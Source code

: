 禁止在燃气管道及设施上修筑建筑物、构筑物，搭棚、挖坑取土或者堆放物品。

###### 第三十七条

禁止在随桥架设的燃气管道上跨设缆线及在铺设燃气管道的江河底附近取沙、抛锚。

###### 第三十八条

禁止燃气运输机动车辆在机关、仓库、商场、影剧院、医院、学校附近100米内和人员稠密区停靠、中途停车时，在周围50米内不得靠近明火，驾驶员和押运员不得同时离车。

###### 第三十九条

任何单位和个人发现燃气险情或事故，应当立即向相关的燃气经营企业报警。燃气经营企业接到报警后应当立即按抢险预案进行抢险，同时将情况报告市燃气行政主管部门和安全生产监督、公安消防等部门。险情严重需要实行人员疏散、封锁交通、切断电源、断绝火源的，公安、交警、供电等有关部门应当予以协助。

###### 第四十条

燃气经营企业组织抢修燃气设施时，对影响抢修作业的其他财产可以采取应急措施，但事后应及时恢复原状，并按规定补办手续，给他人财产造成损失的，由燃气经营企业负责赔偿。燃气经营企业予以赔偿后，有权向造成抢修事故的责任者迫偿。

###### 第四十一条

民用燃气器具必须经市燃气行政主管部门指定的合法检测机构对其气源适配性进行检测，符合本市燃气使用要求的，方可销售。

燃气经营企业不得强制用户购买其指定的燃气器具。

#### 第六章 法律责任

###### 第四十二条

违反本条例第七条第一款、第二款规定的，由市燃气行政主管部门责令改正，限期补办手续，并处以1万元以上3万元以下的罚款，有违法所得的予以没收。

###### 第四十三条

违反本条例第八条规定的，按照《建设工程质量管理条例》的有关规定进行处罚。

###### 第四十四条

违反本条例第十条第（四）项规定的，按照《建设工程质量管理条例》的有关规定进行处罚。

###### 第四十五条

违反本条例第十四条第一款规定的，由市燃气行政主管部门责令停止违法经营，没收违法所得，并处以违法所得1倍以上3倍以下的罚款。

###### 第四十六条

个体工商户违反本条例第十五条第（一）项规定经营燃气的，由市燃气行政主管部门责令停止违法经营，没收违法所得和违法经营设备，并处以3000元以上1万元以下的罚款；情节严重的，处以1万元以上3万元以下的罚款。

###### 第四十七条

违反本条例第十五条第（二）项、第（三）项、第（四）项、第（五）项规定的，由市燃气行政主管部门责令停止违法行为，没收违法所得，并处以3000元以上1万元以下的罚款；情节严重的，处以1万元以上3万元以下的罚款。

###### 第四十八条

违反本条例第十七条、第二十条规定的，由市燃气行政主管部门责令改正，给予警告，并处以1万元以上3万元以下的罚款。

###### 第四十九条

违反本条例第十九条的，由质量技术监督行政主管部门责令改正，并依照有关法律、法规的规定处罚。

- - -

**EXERCISE BRIEF:** Your answer must be an exact copy of every record.

**WRITTEN REPLY:**
Source code

: 禁止在燃气管道及设施上修筑建筑物、构筑物，搭棚、挖坑取土或者堆放物品。

###### 第三十七条

禁止在随桥架设的燃气管道上跨设缆线及在铺设燃气管道的江河底附近取沙、抛锚。

###### 第三十八条

禁止燃气运输机动车辆在机关、仓库、商场、影剧院、医院、学校附近100米内和人员稠密区停靠、中途停车时，在周围50米内不得靠近明火，驾驶员和押运员不得同时离车。

###### 第三十九条

任何单位和个人发现燃气险情或事故，应当立即向相关的燃气经营企业报警。燃气经营企业接到报警后应当立即按抢险预案进行抢险，同时将情况报告市燃气行政主管部门和安全生产监督、公安消防等部门。险情严重需要实行人员疏散、封锁交通、切断电源、断绝火源的，公安、交警、供电等有关部门应当予以协助。

###### 第四十条

燃气经营企业组织抢修燃气设施时，对影响抢修作业的其他财产可以采取应急措施，但事后应及时恢复原状，并按规定补办手续，给他人财产造成损失的，由燃气经营企业负责赔偿。燃气经营企业予以赔偿后，有权向造成抢修事故的责任者迫偿。

###### 第四十一条

民用燃气器具必须经市燃气行政主管部门指定的合法检测机构对其气源适配性进行检测，符合本市燃气使用要求的，方可销售。

燃气经营企业不得强制用户购买其指定的燃气器具。

#### 第六章 法律责任

###### 第四十二条

违反本条例第七条第一款、第二款规定的，由市燃气行政主管部门责令改正，限期补办手续，并处以1万元以上3万元以下的罚款，有违法所得的予以没收。

###### 第四十三条

违反本条例第八条规定的，按照《建设工程质量管理条例》的有关规定进行处罚。

###### 第四十四条

违反本条例第十条第（四）项规定的，按照《建设工程质量管理条例》的有关规定进行处罚。

###### 第四十五条

违反本条例第十四条第一款规定的，由市燃气行政主管部门责令停止违法经营，没收违法所得，并处以违法所得1倍以上3倍以下的罚款。

###### 第四十六条

个体工商户违反本条例第十五条第（一）项规定经营燃气的，由市燃气行政主管部门责令停止违法经营，没收违法所得和违法经营设备，并处以3000元以上1万元以下的罚款；情节严重的，处以1万元以上3万元以下的罚款。

###### 第四十七条

违反本条例第十五条第（二）项、第（三）项、第（四）项、第（五）项规定的，由市燃气行政主管部门责令停止违法行为，没收违法所得，并处以3000元以上1万元以下的罚款；情节严重的，处以1万元以上3万元以下的罚款。

###### 第四十八条

违反本条例第十七条、第二十条规定的，由市燃气行政主管部门责令改正，给予警告，并处以1万元以上3万元以下的罚款。

###### 第四十九条

违反本条例第十九条的，由质量技术监督行政主管部门责令改正，并依照有关法律、法规的规定处罚。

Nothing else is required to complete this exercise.